Trinity Leigh Farmhouse is a Grade II listed building in the Mid Devon local planning authority area, England. First listed on 15 December 1986. A Post-Medieval Farmhouse. 3 related planning applications.
Trinity Leigh Farmhouse
- WRENN ID
- lost-cornice-finch
- Grade
- II
- Local Planning Authority
- Mid Devon
- Country
- England
- Date first listed
- 15 December 1986
- Type
- Farmhouse
- Period
- Post-Medieval
- Source
- Historic England listing
Description
Farmhouse. Dating from the 17th century, with a possible earlier core, it was modernised in the late 19th century. The walls are plastered cob on rubble footings, with stone rubble or cob stacks topped with 20th-century brick, and a thatch roof, with corrugated iron and slate roofs to outshots. The original design was a three-room-and-through-passage house facing south, with a service end room on the left (west) end. The service end room has a projecting end stack, the hall has an axial stack backing onto the passage, and the inner room has a projecting rear lateral stack. A late 19th-century staircase is located in the wide through passage. There were likely secondary outshots to the rear, either side of the rear passage door.
The front elevation is irregular, and features five windows, mostly late 19th-century casements with glazing bars, and two 20th-century casements without glazing bars. The front passage doorway, positioned left of centre, is a late 19th-century partly-glazed door with margin panes containing original coloured glass. This doorway and the service end room windows are now behind a 20th-century conservatory with a corrugated plastic roof. The hall-inner room crosswall is supported by a 19th or 20th-century buttress on the right side.

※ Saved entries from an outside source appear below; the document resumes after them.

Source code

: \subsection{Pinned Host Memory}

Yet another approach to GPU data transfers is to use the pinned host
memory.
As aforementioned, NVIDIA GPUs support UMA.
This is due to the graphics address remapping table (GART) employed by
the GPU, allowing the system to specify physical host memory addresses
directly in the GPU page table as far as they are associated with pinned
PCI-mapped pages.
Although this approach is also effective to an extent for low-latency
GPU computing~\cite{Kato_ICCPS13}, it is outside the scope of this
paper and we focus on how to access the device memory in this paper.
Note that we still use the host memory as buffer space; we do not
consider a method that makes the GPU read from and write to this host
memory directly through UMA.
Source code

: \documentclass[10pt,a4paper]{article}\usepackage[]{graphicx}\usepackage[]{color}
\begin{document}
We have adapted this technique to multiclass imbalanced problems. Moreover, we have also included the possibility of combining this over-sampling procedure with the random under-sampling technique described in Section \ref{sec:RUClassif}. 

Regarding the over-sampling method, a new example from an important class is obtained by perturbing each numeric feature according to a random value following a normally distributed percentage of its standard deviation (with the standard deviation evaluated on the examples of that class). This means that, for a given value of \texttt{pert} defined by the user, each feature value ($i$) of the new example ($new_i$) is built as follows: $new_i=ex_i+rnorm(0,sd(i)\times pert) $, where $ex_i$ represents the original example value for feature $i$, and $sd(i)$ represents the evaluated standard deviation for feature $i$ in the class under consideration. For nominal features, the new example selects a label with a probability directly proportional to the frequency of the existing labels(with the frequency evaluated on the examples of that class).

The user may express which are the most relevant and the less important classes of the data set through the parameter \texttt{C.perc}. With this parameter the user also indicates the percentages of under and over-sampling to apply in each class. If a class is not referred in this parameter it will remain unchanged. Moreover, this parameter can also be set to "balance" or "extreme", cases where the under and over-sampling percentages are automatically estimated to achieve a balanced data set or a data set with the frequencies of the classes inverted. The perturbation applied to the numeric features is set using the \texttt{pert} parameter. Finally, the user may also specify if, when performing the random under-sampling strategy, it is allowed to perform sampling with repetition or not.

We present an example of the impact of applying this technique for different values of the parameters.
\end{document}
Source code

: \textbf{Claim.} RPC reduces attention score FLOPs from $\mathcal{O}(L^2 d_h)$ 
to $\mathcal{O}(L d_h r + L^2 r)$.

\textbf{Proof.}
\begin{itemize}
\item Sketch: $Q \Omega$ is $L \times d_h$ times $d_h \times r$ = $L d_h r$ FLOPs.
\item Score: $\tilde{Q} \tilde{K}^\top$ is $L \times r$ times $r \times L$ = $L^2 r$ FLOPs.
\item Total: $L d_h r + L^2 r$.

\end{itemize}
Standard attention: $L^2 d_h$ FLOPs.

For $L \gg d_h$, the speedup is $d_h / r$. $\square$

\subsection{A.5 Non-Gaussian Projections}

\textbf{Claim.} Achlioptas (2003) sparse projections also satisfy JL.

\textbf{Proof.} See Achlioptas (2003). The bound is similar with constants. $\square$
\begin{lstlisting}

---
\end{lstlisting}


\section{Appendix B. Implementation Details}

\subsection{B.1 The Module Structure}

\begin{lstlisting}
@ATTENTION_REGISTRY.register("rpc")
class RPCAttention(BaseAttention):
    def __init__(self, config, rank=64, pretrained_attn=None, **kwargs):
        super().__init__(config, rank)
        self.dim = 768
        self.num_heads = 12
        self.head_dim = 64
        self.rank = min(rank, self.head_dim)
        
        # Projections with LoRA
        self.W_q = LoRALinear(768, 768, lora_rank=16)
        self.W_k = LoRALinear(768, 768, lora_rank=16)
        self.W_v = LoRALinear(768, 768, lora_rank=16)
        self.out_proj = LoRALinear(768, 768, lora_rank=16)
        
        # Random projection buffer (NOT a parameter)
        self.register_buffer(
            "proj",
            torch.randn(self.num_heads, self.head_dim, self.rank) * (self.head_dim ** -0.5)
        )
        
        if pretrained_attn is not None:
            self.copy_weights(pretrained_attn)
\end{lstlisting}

The roof is gable-ended on the left and hipped on the right, with the eaves stepping up twice towards the right end, indicating rebuilding work at that end. Internally, the house shows mostly the results of late 19th-century modernisations, but the survival of the original layout suggests that earlier features probably survive behind the plasterwork. For example, all the fireplaces are blocked by 19th and 20th-century grates, and no beams are visible. The first-floor trusses have been incorporated into the crosswalls, and the roofspace is inaccessible, although the large size and good finish of the exposed purlins suggest a 17th or earlier roof survives intact.